Chen Hui, Huang Jian, Lu Yong, Huang Jijie
School of Computer and Artificial Intelligence, Foshan University, Foshan, 528225, China.
School of Software and IoT Engineering, Jiangxi University of Finance and Economics, Nanchang, 330013, China.
Sci Rep. 2025 Jul 23;15(1):26732. doi: 10.1038/s41598-025-11072-0.
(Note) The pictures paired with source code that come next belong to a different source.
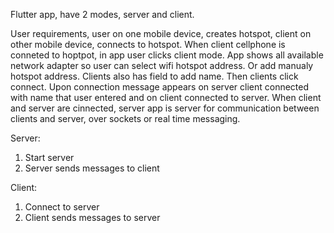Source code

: Flutter app, have 2 modes, server and client.

User requirements, user on one mobile device, creates hotspot, client on other mobile device, connects to hotspot.
When client cellphone is conneted to hoptpot, in app user clicks client mode. App shows all available network adapter so user can select wifi hotspot address. Or add manualy hotspot address.
Clients also has field to add name.
Then clients click connect. Upon connection message appears on server client connected with name that user entered and on client connected to server.
When client and server are cinnected, server app is server for communication between clients and server, over sockets or real time messaging. 

Server:

1. Start server
2. Server sends messages to client


Client:

1. Connect to server
2. Client sends messages to server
The Urban traffic flow is affected by both internal supply and demand changes and external random disturbances, and during its continuous spatiotemporal propagation, these factors overlap with each other, presenting a highly non-linear and complex spatiotemporal pattern, which poses a huge challenge to traffic flow prediction. In response to the above challenges, this paper proposes a novel Spatio-Temporal Graph neural network with Multi-timeScale (abbreviated as STGMS). In STGMS, a multi-timescale feature decomposition strategy was designed to decompose the traffic flow into signals at multiple timescales and residuals. A unified spatio-temporal feature encoding module was designed to integrate the spatiotemporal features of traffic flow and the interaction features of multi-timescale traffic flows. Finally, the mapping from the multi-timescale spatiotemporal feature encoding to the future traffic flow was learned. We conducted numerous experiments on four real-world datasets and compared them with eleven baseline models from the past three years. The results show that the performance of our model outperforms the current state-of-the-art baseline models. On the four datasets, the average improvement rates of the three prediction accuracy metrics, namely the Mean Absolute Error (MAE), Root Mean Square Error (RMSE), and Mean Absolute Percentage Error (MAPE), reach 17.69%, 15.65%, and 10.30% respectively.
城市交通流受到内部供需变化和外部随机干扰的双重影响,并且在其持续的时空传播过程中,这些因素相互重叠,呈现出高度非线性和复杂的时空模式,这给交通流预测带来了巨大挑战。针对上述挑战,本文提出了一种新颖的多时间尺度时空图神经网络(简称为STGMS)。在STGMS中,设计了一种多时间尺度特征分解策略,将交通流分解为多个时间尺度的信号和残差。设计了一个统一的时空特征编码模块,以整合交通流的时空特征和多时间尺度交通流的交互特征。最后,学习了从多时间尺度时空特征编码到未来交通流的映射。我们在四个真实世界数据集上进行了大量实验,并将其与过去三年的十一个基线模型进行了比较。结果表明,我们模型的性能优于当前最先进的基线模型。在这四个数据集上,三个预测精度指标,即平均绝对误差(MAE)、均方根误差(RMSE)和平均绝对百分比误差(MAPE)的平均提升率分别达到17.69%、15.65%和10.30%。